Before Prowl could reply, he heard Brawn yell ”Incoming!” as a large Decepticon bomber flew in low to them. Fortunately, the Con didn’t drop any bombs, rather it deposited, but he did drop something large at their doorstep before gaining altitude and flying away. The bots grouped around the payload and they all went quiet.

 “What’s wrong?” Prowl asked as he pushed to the front. “Talk to me, people, what’s…oh.”

 Prowl also went quiet as he studied Sentinel Prime’s corpse. It was severely damaged, with his mouth plate torn off, his arms and legs smashed beyond recognition, and a large smoking hole in his chest. Prowl scowled and closed his eyes.
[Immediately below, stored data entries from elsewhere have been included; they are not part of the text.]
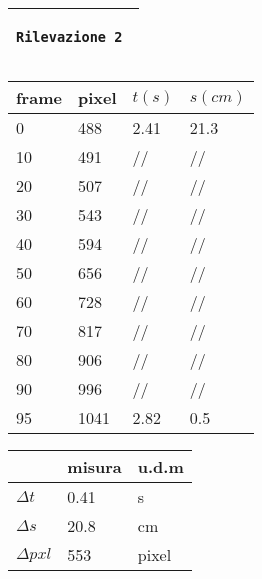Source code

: \documentclass{article}
\begin{document}
\newpage
\begin{center}
\begin{tabular}{|m{15em}|}
	\hline
	
	\begin{center}
		\texttt \bf \large Rilevazione 2
	\end{center} \\
	\hline
\end{tabular}

\vspace{15pt}

\begin{tabular}{ | m{3em} | m{3em} | m{2.5em}| m{2.5em} | } 
 \hline
 \vspace{5pt} frame \vspace{5pt}  &  pixel & $t(s)$ & $s(cm)$\\ 
 \hline
 \hline
 0 & 488 & 2.41  & 21.3\\ 
 \hline
 10 & 491 & //  & //\\
 \hline
 20 & 507 & //  & //\\ 
 \hline
 30 & 543 & //  & //\\ 
 \hline
 40 & 594 & //  & //\\ 
 \hline
 50 & 656 & //  & //\\ 
 \hline
 60 & 728 & //  & //\\ 
 \hline
 70 & 817 & //  & //\\ 
 \hline
 80 & 906 & //  & //\\ 
 \hline
 90 & 996 & //  & //\\ 
 \hline
 95 & 1041 & 2.82  & 0.5\\ 
 \hline
\end{tabular}

\vspace{5pt}

\begin{tabular}{ | m{3em} | m{3em} | m{1cm}| } 
 \hline
   &  misura & u.d.m \\ 
 \hline
 \hline
 $\Delta t$   &  0.41 	& s\\
 \hline
 $\Delta s$   &  20.8	& cm\\
 \hline
 $\Delta pxl$ & 553	& pixel\\
 \hline
\end{tabular}
\end{center}


\end{document}
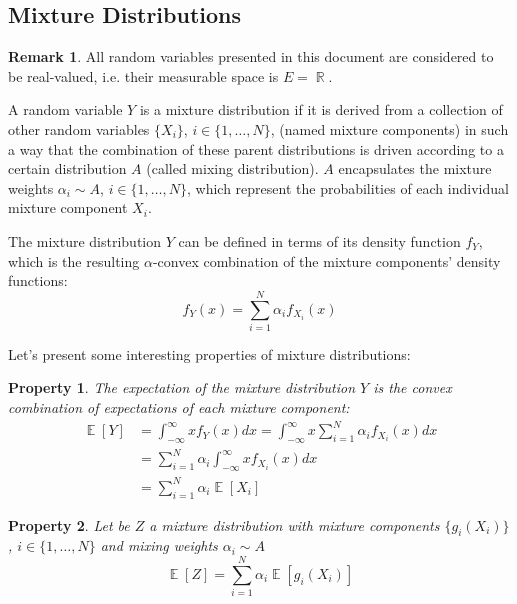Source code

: \documentclass[12pt,a4paper,openright,twoside]{article}
\DeclareMathOperator*{\E}{\mathbb{E}}
\DeclareMathOperator*{\R}{\mathbb{R}}
\numberwithin{equation}{section}
\theoremstyle{definition}
\newtheorem*{remark}{Remark}
\theoremstyle{remark}
\theoremstyle{plain}
\newtheorem{mixtureProperty}{Property}
\begin{document}
\subsection{Mixture Distributions}

\begin{remark}
All random variables presented in this document are considered to be real-valued, i.e. their measurable space is $E= \R$. 
\end{remark}

A random variable $Y$ is a mixture distribution if it is derived from a collection of other random variables $\{X_i\}$, $i\in \{1, \dots, N\}$, (named mixture components) in such a way that the combination of these parent distributions is driven according to a certain distribution $A$ (called mixing distribution). $A$ encapsulates the mixture weights $\alpha_i \sim A$, $i\in \{1, \dots, N\}$, which represent the probabilities of each individual mixture component $X_i$. 

The mixture distribution $Y$ can be defined in terms of its density function $f_Y$, which is the resulting $\alpha$-convex combination of the mixture components' density functions:
\begin{equation} \label{mixtureDef}
    f_{Y} (x) = \sum_{i=1}^{N} \alpha _i f_{X_i}(x)
\end{equation}

Let's present some interesting properties of mixture distributions:

\begin{mixtureProperty} \label{mixtureProperty1}
	The expectation of the mixture distribution $Y$ is the convex combination of expectations of each mixture component: 
    \begin{equation} \label{mixtureProperty1eq}
    \begin{split}
        \E [Y] &= \int_{-\infty}^{\infty} x f_{Y}(x) dx = \int_{-\infty}^{\infty} x \sum_{i=1}^{N} \alpha_i f_{X_i}(x) dx \\
        &= \sum_{i=1}^{N} \alpha_i \int_{-\infty}^{\infty} x f_{X_i}(x) dx \\
        &= \sum_{i=1}^{N} \alpha_i \E [X_i]
    \end{split}
    \end{equation}
\end{mixtureProperty}


\begin{mixtureProperty} \label{mixtureProperty2}
	Let be $Z$ a mixture distribution with mixture components $\{g_i(X_i)\}$, $i\in \{1, \dots, N\}$ and mixing weights $\alpha_i \sim A$
    \begin{equation} \label{mixtureProperty2eq}
        \E [Z] = \sum_{i=1}^{N} \alpha_i \E [g_i(X_i)]
    \end{equation}
\end{mixtureProperty}
\end{document}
 “We’re done here.” He said and called Iacon. “Negative on back up, Magnus. Redeploy as an evac team. That’s it for Kaon. We’re pulling out.”

XXXXXX

 The morning sun rose over the horizon to shine its light on the countless bodies of dead Enforcers and SOC soldiers. The casualty rate was depressingly high on both sides, even though the SOC forces won the battle. The surviving Enforcers surrendered once they learned that Steelheart and Nightwielder were dead. Refractionary had vanished as soon as she got the news, flying away after shooting down two dozen flyers and dropping two carriers, Skyhawk among them.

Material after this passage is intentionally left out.